DATA:
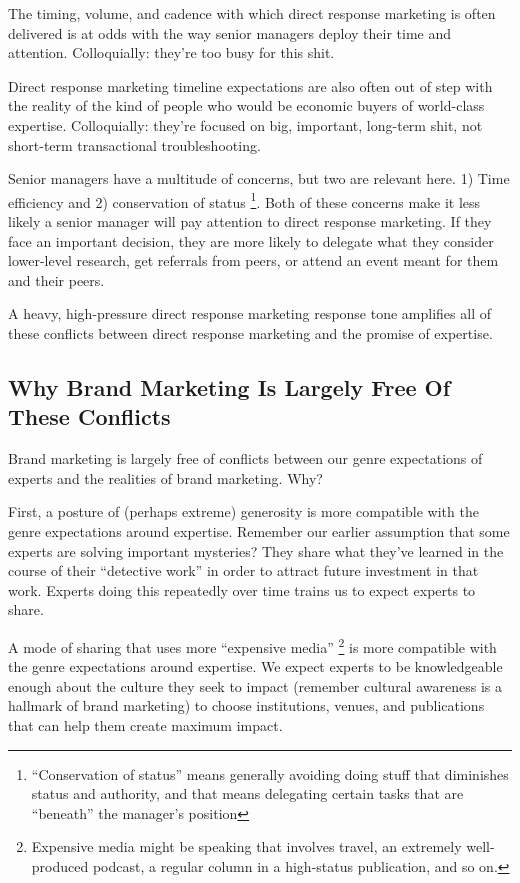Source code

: \documentclass[13pt,]{tufte-handout}
\begin{document}
The timing, volume, and cadence with which direct response marketing is
often delivered is at odds with the way senior managers deploy their
time and attention. Colloquially: they're too busy for this shit.

Direct response marketing timeline expectations are also often out of
step with the reality of the kind of people who would be economic buyers
of world-class expertise. Colloquially: they're focused on big,
important, long-term shit, not short-term transactional troubleshooting.

Senior managers have a multitude of concerns, but two are relevant here.
1) Time efficiency and 2) conservation of status \footnote{``Conservation
  of status'' means generally avoiding doing stuff that diminishes
  status and authority, and that means delegating certain tasks that are
  ``beneath'' the manager's position}. Both of these concerns make it
less likely a senior manager will pay attention to direct response
marketing. If they face an important decision, they are more likely to
delegate what they consider lower-level research, get referrals from
peers, or attend an event meant for them and their peers.

A heavy, high-pressure direct response marketing response tone amplifies
all of these conflicts between direct response marketing and the promise
of expertise.

\hypertarget{why-brand-marketing-is-largely-free-of-these-conflicts}{%
\subsection{Why Brand Marketing Is Largely Free Of These
Conflicts}\label{why-brand-marketing-is-largely-free-of-these-conflicts}}

Brand marketing is largely free of conflicts between our genre
expectations of experts and the realities of brand marketing. Why?

First, a posture of (perhaps extreme) generosity is more compatible with
the genre expectations around expertise. Remember our earlier assumption
that some experts are solving important mysteries? They share what
they've learned in the course of their ``detective work'' in order to
attract future investment in that work. Experts doing this repeatedly
over time trains us to expect experts to share.

A mode of sharing that uses more ``expensive media'' \footnote{Expensive
  media might be speaking that involves travel, an extremely
  well-produced podcast, a regular column in a high-status publication,
  and so on.} is more compatible with the genre expectations around
expertise. We expect experts to be knowledgeable enough about the
culture they seek to impact (remember cultural awareness is a hallmark
of brand marketing) to choose institutions, venues, and publications
that can help them create maximum impact.
\end{document}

WHAT YOU SHOULD DO:
The line with "less likely a" and all the lines after it in the records above are to be output exactly, with nothing added.

EXPECTED ANSWER:
less likely a senior manager will pay attention to direct response
marketing. If they face an important decision, they are more likely to
delegate what they consider lower-level research, get referrals from
peers, or attend an event meant for them and their peers.

A heavy, high-pressure direct response marketing response tone amplifies
all of these conflicts between direct response marketing and the promise
of expertise.

\hypertarget{why-brand-marketing-is-largely-free-of-these-conflicts}{%
\subsection{Why Brand Marketing Is Largely Free Of These
Conflicts}\label{why-brand-marketing-is-largely-free-of-these-conflicts}}

Brand marketing is largely free of conflicts between our genre
expectations of experts and the realities of brand marketing. Why?

First, a posture of (perhaps extreme) generosity is more compatible with
the genre expectations around expertise. Remember our earlier assumption
that some experts are solving important mysteries? They share what
they've learned in the course of their ``detective work'' in order to
attract future investment in that work. Experts doing this repeatedly
over time trains us to expect experts to share.

A mode of sharing that uses more ``expensive media'' \footnote{Expensive
  media might be speaking that involves travel, an extremely
  well-produced podcast, a regular column in a high-status publication,
  and so on.} is more compatible with the genre expectations around
expertise. We expect experts to be knowledgeable enough about the
culture they seek to impact (remember cultural awareness is a hallmark
of brand marketing) to choose institutions, venues, and publications
that can help them create maximum impact.
\end{document}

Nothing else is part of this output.